Freedom sought after by many, but how come most of us don't possess it? It's a beautiful thing, imagine to be free in your wildness, a wanderer, belonging to no city and to no man. Like my cat who can just decide not to come back anymore, so he too, could wander without a care in this world. Perhaps the grass is greener outside his new home. I took him from the shelter and showered him with love, but I should not have been attached to him. I should have just enjoyed our moments together, for the affection he showed me. But I should come to terms with the reality that anytime, he is free to go. Love is like that.

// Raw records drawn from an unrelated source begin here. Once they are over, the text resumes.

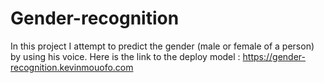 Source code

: # Gender-recognition

In this project I attempt to predict the gender (male or female of a person) by using his voice. 
Here is the link to the deploy model : https://gender-recognition.kevinmouofo.com
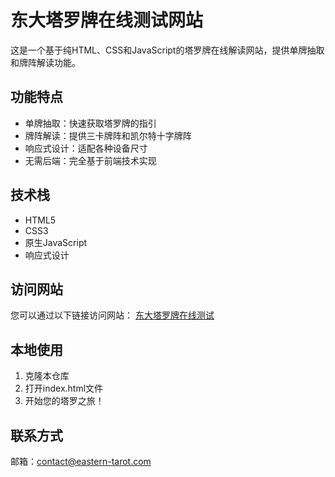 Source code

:﻿# 东大塔罗牌在线测试网站

这是一个基于纯HTML、CSS和JavaScript的塔罗牌在线解读网站，提供单牌抽取和牌阵解读功能。

## 功能特点

- 单牌抽取：快速获取塔罗牌的指引
- 牌阵解读：提供三卡牌阵和凯尔特十字牌阵
- 响应式设计：适配各种设备尺寸
- 无需后端：完全基于前端技术实现

## 技术栈

- HTML5
- CSS3
- 原生JavaScript
- 响应式设计

## 访问网站

您可以通过以下链接访问网站：
[东大塔罗牌在线测试](https://moshushishiliu-13.github.io/eastern-tarot/)

## 本地使用

1. 克隆本仓库
2. 打开index.html文件
3. 开始您的塔罗之旅！

## 联系方式

邮箱：contact@eastern-tarot.com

We are left alone, without excuse.
― Jean-Paul Sartre
On the other hand, imagine that freedom can also be a burden. Imagine having this weight on your shoulders that you are free to do anything, you are free to decide whatever works in your life, you have the world to conquer. Is it just too convenient for many not to have that kind of responsibility? To just let others decide for you, what are you going to eat, what kind of career should you pursue, what things do you need, where should you put your money or where can you travel?
With freedom, you are given a blank page, and it's up to you to decide how you want the story to end, the characters to put in there and all the chapters. Every day you have to think of something new, something creative to make life worth living. It is not as easy as you think, and it is not for everyone.
Man is condemned to be free; because once thrown into the world, he is responsible for everything he does.
It is up to you to give [life] a meaning.
― Jean-Paul Sartre
I can admire my own courage to break free, to embrace the unknown and to decide for myself what I want everyday. I can choose to stay in a place or I can go. But at the same time, a part of me wants to belong. Of course, isn't that part of human nature, to belong? Even animals belong somewhere, underground, underwater, in the sky? Why do you think some people choose to be stuck in a place all their lives. There's this tinge of sadness when men at the same time recognize my freedom, that I am always free to go. Though I appreciate it, a part of my soul won't deny the gloom of being set free, that I felt I'm not worth keeping. Oh yes, freedom can be tiring at some point. I look back at the time when it was just too convenient for me to stay in one place, to be cared for and to be loved. But what is it on the other side that I love as well, even though I knew it would break my spirit at some point. There's something dark lurking inside, masked itself as charm, smile, and humor. When deep inside there's this lonely, insecure and severely damaged little girl. Where did the will to conquer the world without fear come from? That was the freedom to make the most out of life, for what it's worth.
My cat came back finally and I hugged him tightly. I can only enjoy our days together. It is such a lonely world out there for him, and I knew he might come back. But I must say, that I trained him very well, to hunt for his own food, to come back when he needs to, to not take shit from other cats outside, even though he is just small. He likes change. I know when things get too comfortable for him, he would change to another place where he could sleep. Even though I tried to put him back to the same place, he will just not stay. He is free to be on his own, and I respect him for not wanting to be bothered most of the time. And when he needs me, or that I need him, we know that we are there for each other. I love him still even if he made my legs his scratching pad. But without me, I can be assured that he can survive. I love this cat.
...it's better to look at the sky than live there. Such an empty place; so vague. Just a country where the thunder goes and things disappear.